WHAT TO DO: Below is a block of records. Copy every line in it that contains the word "qquad".

________________________

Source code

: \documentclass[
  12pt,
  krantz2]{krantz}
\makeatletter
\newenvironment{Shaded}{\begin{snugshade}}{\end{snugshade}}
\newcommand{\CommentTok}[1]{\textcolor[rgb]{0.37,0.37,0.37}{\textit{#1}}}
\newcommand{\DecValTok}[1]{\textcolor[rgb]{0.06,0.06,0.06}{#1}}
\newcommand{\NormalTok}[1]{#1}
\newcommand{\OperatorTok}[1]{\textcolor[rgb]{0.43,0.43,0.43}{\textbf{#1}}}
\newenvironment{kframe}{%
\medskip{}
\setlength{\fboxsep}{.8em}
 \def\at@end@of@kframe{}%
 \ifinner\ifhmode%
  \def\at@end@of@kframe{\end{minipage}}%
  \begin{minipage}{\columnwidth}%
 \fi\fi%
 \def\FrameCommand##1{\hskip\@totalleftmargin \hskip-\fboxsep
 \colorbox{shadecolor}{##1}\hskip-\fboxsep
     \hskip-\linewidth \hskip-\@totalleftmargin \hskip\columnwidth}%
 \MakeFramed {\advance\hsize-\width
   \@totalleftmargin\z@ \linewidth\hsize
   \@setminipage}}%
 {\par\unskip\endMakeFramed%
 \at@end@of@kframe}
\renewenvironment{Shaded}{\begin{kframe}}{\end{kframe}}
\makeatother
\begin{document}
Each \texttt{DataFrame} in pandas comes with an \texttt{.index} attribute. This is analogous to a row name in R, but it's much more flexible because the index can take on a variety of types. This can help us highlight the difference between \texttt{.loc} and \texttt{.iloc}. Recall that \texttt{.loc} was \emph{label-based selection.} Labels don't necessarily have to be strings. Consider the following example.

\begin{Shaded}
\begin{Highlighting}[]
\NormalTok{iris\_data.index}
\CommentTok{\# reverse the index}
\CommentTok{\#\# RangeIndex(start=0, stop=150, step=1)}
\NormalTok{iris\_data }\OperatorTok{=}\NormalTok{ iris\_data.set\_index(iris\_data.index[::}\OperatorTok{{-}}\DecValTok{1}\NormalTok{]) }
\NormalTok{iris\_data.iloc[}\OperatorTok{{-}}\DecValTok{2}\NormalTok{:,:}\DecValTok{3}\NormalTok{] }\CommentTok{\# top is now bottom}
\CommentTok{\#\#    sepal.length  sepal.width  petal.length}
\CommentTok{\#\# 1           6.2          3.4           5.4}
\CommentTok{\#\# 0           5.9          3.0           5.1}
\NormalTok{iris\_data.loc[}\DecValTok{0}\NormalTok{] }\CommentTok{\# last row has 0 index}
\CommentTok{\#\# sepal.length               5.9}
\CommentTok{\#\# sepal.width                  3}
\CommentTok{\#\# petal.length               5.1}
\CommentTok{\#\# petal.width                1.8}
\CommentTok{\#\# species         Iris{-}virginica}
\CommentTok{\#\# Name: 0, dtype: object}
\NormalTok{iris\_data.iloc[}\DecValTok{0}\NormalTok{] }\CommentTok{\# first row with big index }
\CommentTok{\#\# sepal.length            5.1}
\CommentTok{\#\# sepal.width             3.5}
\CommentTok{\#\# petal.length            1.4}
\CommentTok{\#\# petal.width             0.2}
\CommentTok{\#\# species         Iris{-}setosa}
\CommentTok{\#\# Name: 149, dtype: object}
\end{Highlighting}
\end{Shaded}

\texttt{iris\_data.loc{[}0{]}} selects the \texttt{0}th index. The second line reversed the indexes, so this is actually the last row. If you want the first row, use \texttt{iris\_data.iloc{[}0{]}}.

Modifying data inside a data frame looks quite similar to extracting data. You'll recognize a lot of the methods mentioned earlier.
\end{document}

________________________

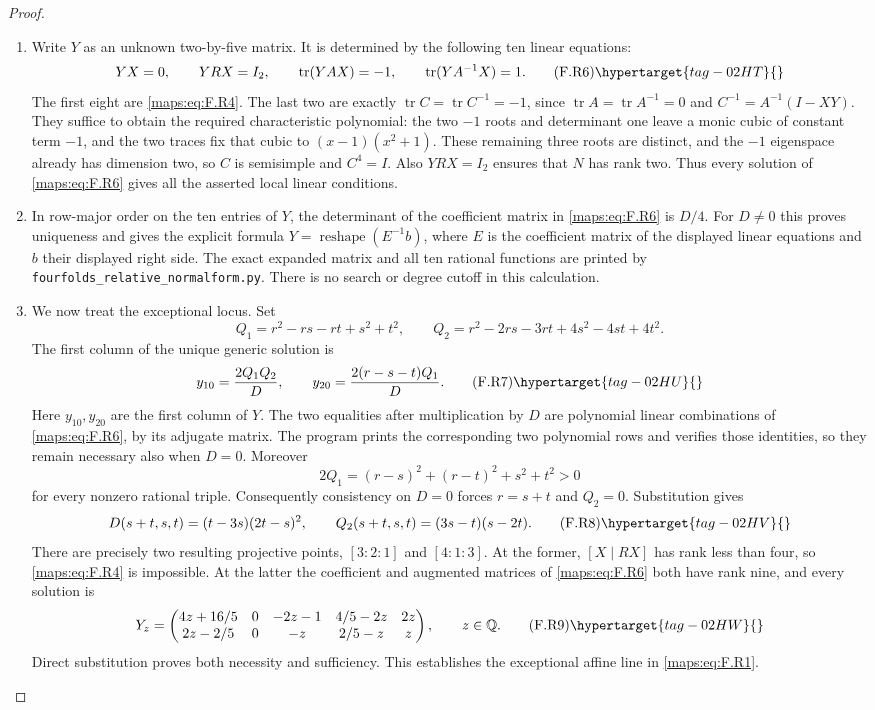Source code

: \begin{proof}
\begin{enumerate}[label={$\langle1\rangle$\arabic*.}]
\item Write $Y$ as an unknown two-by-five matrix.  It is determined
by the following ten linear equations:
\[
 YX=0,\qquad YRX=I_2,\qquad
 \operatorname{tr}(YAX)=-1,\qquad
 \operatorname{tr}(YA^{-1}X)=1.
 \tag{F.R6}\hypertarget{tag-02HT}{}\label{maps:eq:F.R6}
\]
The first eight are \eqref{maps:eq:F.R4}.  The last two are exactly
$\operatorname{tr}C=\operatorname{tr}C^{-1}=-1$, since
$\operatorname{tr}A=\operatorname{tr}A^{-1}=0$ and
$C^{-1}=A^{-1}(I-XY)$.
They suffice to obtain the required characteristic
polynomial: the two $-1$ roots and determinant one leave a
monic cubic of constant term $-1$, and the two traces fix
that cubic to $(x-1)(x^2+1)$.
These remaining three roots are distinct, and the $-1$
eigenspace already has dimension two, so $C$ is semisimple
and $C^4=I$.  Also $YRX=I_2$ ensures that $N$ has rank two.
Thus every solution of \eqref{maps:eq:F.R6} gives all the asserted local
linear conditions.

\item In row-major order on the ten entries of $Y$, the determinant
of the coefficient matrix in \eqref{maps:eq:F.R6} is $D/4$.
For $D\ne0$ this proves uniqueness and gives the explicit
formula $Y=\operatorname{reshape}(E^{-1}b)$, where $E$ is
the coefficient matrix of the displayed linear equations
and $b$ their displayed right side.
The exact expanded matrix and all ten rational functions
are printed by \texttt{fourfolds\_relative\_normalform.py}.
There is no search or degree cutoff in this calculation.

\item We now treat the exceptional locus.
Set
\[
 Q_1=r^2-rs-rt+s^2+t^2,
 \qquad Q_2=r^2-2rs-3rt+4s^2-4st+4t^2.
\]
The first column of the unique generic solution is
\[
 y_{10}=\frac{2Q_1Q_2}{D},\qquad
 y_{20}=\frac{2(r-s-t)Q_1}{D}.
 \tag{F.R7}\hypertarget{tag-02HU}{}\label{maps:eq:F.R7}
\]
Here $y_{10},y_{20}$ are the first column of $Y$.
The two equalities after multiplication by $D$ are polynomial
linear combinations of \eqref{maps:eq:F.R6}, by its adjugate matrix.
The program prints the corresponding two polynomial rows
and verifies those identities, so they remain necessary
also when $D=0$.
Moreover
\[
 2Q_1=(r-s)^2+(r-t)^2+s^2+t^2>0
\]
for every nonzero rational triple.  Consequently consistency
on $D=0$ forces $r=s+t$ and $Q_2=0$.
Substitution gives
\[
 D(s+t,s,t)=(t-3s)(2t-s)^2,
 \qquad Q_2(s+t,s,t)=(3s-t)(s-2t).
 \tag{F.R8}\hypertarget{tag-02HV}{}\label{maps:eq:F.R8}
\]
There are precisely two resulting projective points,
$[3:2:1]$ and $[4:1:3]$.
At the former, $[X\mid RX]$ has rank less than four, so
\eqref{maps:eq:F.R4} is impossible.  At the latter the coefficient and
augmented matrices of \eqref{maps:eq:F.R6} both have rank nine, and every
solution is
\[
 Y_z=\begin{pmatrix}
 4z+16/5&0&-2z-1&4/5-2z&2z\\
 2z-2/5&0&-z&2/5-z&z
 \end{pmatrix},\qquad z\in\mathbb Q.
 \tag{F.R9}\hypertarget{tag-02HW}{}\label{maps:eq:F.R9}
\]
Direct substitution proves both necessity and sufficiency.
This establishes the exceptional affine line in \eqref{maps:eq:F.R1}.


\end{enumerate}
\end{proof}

________________________

SOLUTION TO THE EXERCISE:
 YX=0,\qquad YRX=I_2,\qquad
 \operatorname{tr}(YAX)=-1,\qquad
 \qquad Q_2=r^2-2rs-3rt+4s^2-4st+4t^2.
 y_{10}=\frac{2Q_1Q_2}{D},\qquad
 \qquad Q_2(s+t,s,t)=(3s-t)(s-2t).
 \end{pmatrix},\qquad z\in\mathbb Q.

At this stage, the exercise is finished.